ML
Kubernetes

The Production Kubernetes Checklist: 11 Things That Will Bite You

The defaults work fine in dev. They will betray you in prod. Here's the checklist I run on every cluster before I let it hold real traffic.

March 19, 202612 min readKubernetesReliabilityProduction

The K8s defaults are designed for one thing: getting started. They're tuned for low cognitive load on a fresh cluster, not for a pod that's serving 4,000 RPS to paying customers at 3am. Every item on this list is something I've personally been bitten by, or watched a team get bitten by, in production.

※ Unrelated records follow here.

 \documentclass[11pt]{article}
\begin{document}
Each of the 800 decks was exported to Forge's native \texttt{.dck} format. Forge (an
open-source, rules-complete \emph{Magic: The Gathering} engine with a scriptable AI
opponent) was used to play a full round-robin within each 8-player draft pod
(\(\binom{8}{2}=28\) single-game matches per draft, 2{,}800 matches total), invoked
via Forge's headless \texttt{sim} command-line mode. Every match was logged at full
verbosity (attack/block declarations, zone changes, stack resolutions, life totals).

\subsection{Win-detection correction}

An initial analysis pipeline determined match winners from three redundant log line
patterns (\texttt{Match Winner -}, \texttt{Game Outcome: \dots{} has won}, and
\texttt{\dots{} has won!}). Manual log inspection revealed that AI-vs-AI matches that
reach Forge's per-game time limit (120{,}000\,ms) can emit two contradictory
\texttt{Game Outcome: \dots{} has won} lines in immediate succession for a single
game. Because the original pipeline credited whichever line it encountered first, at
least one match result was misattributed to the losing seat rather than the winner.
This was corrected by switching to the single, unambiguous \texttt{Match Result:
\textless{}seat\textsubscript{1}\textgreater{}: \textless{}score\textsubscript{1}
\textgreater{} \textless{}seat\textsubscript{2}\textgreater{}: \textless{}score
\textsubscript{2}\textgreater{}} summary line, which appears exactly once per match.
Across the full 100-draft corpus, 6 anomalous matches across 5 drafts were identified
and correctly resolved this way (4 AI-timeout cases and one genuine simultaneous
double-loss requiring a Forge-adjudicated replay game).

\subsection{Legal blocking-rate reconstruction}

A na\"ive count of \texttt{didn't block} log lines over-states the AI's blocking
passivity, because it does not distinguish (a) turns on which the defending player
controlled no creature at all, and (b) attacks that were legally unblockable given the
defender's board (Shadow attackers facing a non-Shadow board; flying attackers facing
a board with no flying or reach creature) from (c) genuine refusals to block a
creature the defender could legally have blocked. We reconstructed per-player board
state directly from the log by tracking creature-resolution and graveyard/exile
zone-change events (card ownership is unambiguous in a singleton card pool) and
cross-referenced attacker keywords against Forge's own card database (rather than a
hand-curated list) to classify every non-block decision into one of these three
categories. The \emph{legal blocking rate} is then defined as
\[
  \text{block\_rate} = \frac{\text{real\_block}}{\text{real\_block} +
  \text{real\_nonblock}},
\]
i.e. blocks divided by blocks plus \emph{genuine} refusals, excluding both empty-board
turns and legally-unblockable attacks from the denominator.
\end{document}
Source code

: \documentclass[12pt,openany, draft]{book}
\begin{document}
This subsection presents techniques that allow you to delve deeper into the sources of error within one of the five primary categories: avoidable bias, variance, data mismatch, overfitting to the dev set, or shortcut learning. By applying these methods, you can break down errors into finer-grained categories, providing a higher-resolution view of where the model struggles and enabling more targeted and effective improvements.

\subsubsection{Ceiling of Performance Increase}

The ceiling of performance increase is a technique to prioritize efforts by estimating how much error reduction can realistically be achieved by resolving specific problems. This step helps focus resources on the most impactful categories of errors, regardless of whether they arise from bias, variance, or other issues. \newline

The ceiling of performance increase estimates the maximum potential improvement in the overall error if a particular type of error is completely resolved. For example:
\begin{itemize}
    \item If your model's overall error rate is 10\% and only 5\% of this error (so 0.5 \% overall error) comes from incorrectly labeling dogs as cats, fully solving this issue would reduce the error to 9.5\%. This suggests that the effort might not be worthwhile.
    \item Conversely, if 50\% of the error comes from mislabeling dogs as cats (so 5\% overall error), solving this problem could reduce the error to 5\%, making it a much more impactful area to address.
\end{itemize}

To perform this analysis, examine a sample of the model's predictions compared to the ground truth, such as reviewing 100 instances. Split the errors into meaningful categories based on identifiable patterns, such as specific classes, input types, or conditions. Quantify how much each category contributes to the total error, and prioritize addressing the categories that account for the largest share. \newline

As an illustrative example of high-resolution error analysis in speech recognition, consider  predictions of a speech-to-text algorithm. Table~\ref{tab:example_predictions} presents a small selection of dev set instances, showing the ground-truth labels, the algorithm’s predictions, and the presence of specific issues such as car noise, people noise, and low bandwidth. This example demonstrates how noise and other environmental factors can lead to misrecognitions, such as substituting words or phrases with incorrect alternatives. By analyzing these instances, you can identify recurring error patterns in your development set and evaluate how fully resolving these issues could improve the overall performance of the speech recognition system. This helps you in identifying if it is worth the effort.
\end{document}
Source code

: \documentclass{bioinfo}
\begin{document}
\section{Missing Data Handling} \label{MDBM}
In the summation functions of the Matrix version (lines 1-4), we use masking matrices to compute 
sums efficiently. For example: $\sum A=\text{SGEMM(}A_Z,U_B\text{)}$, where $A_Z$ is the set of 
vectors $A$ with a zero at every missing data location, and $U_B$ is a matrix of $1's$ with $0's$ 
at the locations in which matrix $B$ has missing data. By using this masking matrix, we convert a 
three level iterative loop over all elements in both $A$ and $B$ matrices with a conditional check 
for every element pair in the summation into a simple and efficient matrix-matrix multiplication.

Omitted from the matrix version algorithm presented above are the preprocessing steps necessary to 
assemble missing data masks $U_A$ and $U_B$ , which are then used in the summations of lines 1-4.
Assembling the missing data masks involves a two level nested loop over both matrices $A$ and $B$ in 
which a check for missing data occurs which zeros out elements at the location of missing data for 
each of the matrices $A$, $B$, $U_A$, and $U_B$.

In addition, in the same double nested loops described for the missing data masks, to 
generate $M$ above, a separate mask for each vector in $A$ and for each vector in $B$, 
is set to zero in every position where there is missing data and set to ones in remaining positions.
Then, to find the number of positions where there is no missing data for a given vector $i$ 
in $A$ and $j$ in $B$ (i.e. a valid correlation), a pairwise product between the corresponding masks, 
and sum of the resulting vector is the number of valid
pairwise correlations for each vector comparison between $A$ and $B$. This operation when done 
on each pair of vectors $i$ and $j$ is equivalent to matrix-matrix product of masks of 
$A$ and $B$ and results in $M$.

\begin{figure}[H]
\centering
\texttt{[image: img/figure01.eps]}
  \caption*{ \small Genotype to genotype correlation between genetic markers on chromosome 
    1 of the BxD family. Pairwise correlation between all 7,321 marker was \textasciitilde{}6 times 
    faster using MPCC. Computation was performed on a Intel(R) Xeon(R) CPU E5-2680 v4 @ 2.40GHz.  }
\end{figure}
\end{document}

1. No resource requests / limits

Without resources.requests, the scheduler thinks your pod needs zero. It'll happily pack it onto a node already 90% utilised. First traffic spike, the node OOMs, your pod gets killed, the next pod gets scheduled onto another packed node. Welcome to the cascade.

resources:
  requests:
    cpu: 200m
    memory: 256Mi
  limits:
    memory: 512Mi
    # CPU limit: deliberate omission — see below

Set requests always. Set memory limits always. Be careful with CPU limits — CFS throttling on cgroups v1 has bitten many teams. On cgroups v2 it's better, but still: most of the time you want CPU requests for scheduling and no hard cap.

2. No liveness / readiness probes

Kubernetes will route traffic to a pod the moment its container starts — even if your app is still warming up the JVM, loading caches, or running migrations. Without a readiness probe, your first thirty seconds of pod startup are a 5xx generator.

readinessProbe:
  httpGet:
    path: /health/ready
    port: 8080
  initialDelaySeconds: 5
  periodSeconds: 5
livenessProbe:
  httpGet:
    path: /health/live
    port: 8080
  initialDelaySeconds: 30
  periodSeconds: 15
  failureThreshold: 3

Two probes, two endpoints. ready tells the Service "send traffic." live tells the kubelet "if I keep failing this, restart me." Don't make them the same endpoint — readiness should be lightweight; liveness should reflect fundamental brokenness only.

3. No PodDisruptionBudget

You drained a node. Three pods of your service ran on it. They all moved at once. There were only three replicas. Your service was down for the eviction window. This is not a hypothetical — it happens any time anyone kubectl drains a node.

apiVersion: policy/v1
kind: PodDisruptionBudget
metadata:
  name: orders-pdb
spec:
  minAvailable: 2
  selector:
    matchLabels:
      app: orders

PDB is the contract that voluntary disruptions (drains, scale-down) respect. Set minAvailable on every important Deployment. Don't set it equal to your replica count — you'll deadlock the scheduler on every drain.

4. The HPA on CPU only

The HPA's default metric is CPU utilization. For a Java service with a thread pool, CPU correlates poorly with how loaded the service actually is. I've seen HPAs sit at 30% CPU while the request queue was 4 minutes deep, because the bottleneck was a downstream DB connection, not CPU.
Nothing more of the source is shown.